L’Inviato Speciale sulla tortura ed altre pene o trattamenti crudeli, disumani o degradanti, Juan E. Méndez, ha aggiunto: “La crudeltà di questa esecuzione, alla luce di una probabile confessione estorta, è particolarmente profonda e ingiusta”.
Gli esperti dell’ONU hanno ancora una volta esortato il Governo dell’Iran a “prestare attenzione all’appello della comunità internazionale e a dichiarare una moratoria sulle esecuzioni”. Hanno espresso il loro sconcerto per il continuo aumento delle esecuzioni e per le recenti dichiarazioni rilasciate dai funzionari iraniani secondo i quali le esecuzioni compiute dal governo finora sono state “un enorme servizio all’umanità”.
Già in precedenza, il 21 Gennaio 2014, gli Inviati Speciali sulla situazione dei diritti umani in Iran e sulle esecuzioni sommarie, avevano chiesto al Governo dell’Iran di limitare urgentemente le esecuzioni, alla luce della recente notizia di un aumento delle impiccagioni, in seguito alle preoccupazioni espresse sull’applicazione delle garanzie del giusto processo e per il continuo utilizzo della pena di morte per reati che non rientrano degli standards dei crimini “più gravi” secondo quanto sabilito dalla legge internazionale.
(*) Gli esperti: l’Inviato Speciale sulla situazione dei diritti umani in Iran, Ahmed Shaheed; l’Inviato Speciale sulle esecuzioni extra-giudiziali, sommarie o arbitrarie, Christof Heyns; l’Inviato Speciale sulla violenza contro le donne, le sue cause e conseguenze, Rashida Manjoo e l’Inviato Speciale sulla tortura ed altri trattamenti o pene crudeli, disumane o degradanti, Juan E. Méndez.

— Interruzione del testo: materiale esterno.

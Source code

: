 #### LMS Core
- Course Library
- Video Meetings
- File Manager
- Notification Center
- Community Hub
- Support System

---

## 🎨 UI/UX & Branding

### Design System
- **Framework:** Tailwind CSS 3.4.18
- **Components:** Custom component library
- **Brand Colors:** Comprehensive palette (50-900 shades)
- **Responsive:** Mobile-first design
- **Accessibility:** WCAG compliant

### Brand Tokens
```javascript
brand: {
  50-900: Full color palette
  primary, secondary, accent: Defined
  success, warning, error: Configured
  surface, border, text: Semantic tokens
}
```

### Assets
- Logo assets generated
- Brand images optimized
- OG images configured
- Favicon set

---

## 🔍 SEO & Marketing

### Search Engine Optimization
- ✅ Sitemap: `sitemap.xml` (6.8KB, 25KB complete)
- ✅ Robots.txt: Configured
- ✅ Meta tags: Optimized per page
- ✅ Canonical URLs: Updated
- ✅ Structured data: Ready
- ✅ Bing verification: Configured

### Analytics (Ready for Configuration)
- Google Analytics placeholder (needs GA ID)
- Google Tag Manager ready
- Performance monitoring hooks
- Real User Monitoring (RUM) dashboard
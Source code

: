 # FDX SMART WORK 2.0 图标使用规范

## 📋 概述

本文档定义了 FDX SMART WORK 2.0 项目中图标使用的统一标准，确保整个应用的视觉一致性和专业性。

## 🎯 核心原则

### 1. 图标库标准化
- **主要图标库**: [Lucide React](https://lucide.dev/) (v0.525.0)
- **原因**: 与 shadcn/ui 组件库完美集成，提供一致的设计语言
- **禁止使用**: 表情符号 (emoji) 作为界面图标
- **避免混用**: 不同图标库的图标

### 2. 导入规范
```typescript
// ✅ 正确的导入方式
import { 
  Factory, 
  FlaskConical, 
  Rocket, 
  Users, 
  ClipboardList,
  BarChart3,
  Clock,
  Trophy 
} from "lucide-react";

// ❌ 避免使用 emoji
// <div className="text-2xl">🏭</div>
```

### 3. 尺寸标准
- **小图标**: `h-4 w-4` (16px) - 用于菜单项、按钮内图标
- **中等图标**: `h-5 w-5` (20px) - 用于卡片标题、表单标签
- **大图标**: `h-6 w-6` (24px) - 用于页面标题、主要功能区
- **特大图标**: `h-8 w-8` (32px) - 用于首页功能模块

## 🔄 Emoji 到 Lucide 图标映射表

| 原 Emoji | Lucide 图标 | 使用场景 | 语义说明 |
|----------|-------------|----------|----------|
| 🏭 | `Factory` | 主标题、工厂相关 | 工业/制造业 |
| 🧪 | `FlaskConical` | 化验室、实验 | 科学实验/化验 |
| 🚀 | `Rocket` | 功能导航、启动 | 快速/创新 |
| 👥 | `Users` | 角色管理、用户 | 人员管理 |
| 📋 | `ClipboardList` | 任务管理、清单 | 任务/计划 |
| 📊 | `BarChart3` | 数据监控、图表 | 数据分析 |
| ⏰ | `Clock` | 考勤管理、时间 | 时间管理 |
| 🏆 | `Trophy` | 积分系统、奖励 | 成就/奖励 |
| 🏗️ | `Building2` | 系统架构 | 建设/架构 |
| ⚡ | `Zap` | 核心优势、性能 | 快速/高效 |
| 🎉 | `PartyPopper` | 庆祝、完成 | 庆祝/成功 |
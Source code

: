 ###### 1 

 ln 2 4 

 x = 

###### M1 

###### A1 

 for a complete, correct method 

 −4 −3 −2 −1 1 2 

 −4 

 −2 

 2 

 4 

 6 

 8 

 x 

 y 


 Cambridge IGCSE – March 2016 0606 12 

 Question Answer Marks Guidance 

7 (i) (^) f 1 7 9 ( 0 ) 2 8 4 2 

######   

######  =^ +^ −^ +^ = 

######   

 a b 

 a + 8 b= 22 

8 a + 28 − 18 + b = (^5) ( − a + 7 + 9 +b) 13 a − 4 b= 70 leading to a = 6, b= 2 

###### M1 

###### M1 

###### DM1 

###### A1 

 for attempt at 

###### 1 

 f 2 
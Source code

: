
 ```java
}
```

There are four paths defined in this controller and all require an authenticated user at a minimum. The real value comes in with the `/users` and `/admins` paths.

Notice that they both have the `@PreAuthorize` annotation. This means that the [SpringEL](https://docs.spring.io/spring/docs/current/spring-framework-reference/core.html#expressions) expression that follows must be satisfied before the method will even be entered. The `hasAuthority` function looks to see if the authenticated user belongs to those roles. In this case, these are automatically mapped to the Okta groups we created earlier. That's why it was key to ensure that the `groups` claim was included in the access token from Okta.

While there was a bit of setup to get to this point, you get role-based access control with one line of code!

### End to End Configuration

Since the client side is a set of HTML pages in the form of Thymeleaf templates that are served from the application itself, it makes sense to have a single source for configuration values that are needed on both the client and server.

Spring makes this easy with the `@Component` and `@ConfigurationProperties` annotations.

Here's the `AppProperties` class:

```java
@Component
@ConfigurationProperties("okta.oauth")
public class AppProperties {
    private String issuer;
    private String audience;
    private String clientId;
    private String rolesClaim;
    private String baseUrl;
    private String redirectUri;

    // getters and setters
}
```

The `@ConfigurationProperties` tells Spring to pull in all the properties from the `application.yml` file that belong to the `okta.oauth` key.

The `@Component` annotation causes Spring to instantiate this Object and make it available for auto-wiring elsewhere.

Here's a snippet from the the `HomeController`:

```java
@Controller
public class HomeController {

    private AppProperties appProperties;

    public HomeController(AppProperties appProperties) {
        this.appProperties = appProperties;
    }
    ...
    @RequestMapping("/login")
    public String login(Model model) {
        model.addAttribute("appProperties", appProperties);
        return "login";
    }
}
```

Gli esperti delle Nazioni Unite sui diritti umani fanno parte di quello che va sotto il nome di Procedure Speciali del Consiglio per i Diritti Umani. Procedure Speciali, il più grande organismo di esperti indipendenti all’interno del Consiglio delle Nazioni Unite per i Diritti Umani, è il nome generale dell’apparato investigativo e di monitoraggio indipendente del Consiglio delle Nazioni Unite per i Diritti Umani che si occupa della situazione di nazioni specifiche o di tematiche particolari in tutte le parti del mondo.
Gli Inviati Speciali sono incaricati dal Consiglio per i Diritti Umani di monitorare, riferire e consigliare su questioni riguardanti i diritti umani. Attualmente, vi sono 37 mandati tematici e 14 mandati relativi a nazioni e territori, con 72 incaricati. Gli esperti lavorano volontariamente. Non fanno parte del personale dell’ONU e non ricevono nessun salario per il loro lavoro. Sono indipendenti da qualunque governo o organizzazione e operano in base alle loro capacità individuali.